[Stored data]

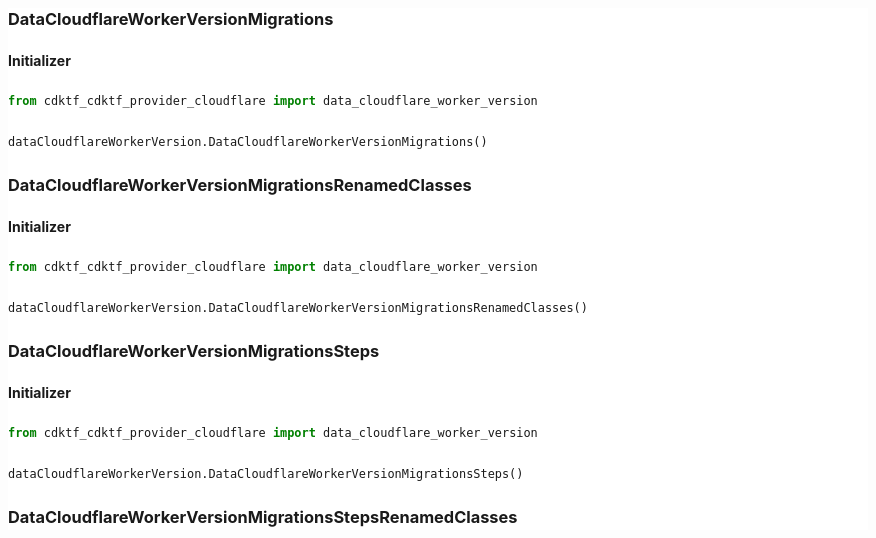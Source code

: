
### DataCloudflareWorkerVersionMigrations <a name="DataCloudflareWorkerVersionMigrations" id="@cdktf/provider-cloudflare.dataCloudflareWorkerVersion.DataCloudflareWorkerVersionMigrations"></a>

#### Initializer <a name="Initializer" id="@cdktf/provider-cloudflare.dataCloudflareWorkerVersion.DataCloudflareWorkerVersionMigrations.Initializer"></a>

```python
from cdktf_cdktf_provider_cloudflare import data_cloudflare_worker_version

dataCloudflareWorkerVersion.DataCloudflareWorkerVersionMigrations()
```


### DataCloudflareWorkerVersionMigrationsRenamedClasses <a name="DataCloudflareWorkerVersionMigrationsRenamedClasses" id="@cdktf/provider-cloudflare.dataCloudflareWorkerVersion.DataCloudflareWorkerVersionMigrationsRenamedClasses"></a>

#### Initializer <a name="Initializer" id="@cdktf/provider-cloudflare.dataCloudflareWorkerVersion.DataCloudflareWorkerVersionMigrationsRenamedClasses.Initializer"></a>

```python
from cdktf_cdktf_provider_cloudflare import data_cloudflare_worker_version

dataCloudflareWorkerVersion.DataCloudflareWorkerVersionMigrationsRenamedClasses()
```


### DataCloudflareWorkerVersionMigrationsSteps <a name="DataCloudflareWorkerVersionMigrationsSteps" id="@cdktf/provider-cloudflare.dataCloudflareWorkerVersion.DataCloudflareWorkerVersionMigrationsSteps"></a>

#### Initializer <a name="Initializer" id="@cdktf/provider-cloudflare.dataCloudflareWorkerVersion.DataCloudflareWorkerVersionMigrationsSteps.Initializer"></a>

```python
from cdktf_cdktf_provider_cloudflare import data_cloudflare_worker_version

dataCloudflareWorkerVersion.DataCloudflareWorkerVersionMigrationsSteps()
```


### DataCloudflareWorkerVersionMigrationsStepsRenamedClasses <a name="DataCloudflareWorkerVersionMigrationsStepsRenamedClasses" id="@cdktf/provider-cloudflare.dataCloudflareWorkerVersion.DataCloudflareWorkerVersionMigrationsStepsRenamedClasses"></a>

[Task prompt] Among the lines above, list those that contain the word "DataCloudflareWorkerVersionMigrationsRenamedClasses".

[Your solution]
### DataCloudflareWorkerVersionMigrationsRenamedClasses <a name="DataCloudflareWorkerVersionMigrationsRenamedClasses" id="@cdktf/provider-cloudflare.dataCloudflareWorkerVersion.DataCloudflareWorkerVersionMigrationsRenamedClasses"></a>
#### Initializer <a name="Initializer" id="@cdktf/provider-cloudflare.dataCloudflareWorkerVersion.DataCloudflareWorkerVersionMigrationsRenamedClasses.Initializer"></a>
dataCloudflareWorkerVersion.DataCloudflareWorkerVersionMigrationsRenamedClasses()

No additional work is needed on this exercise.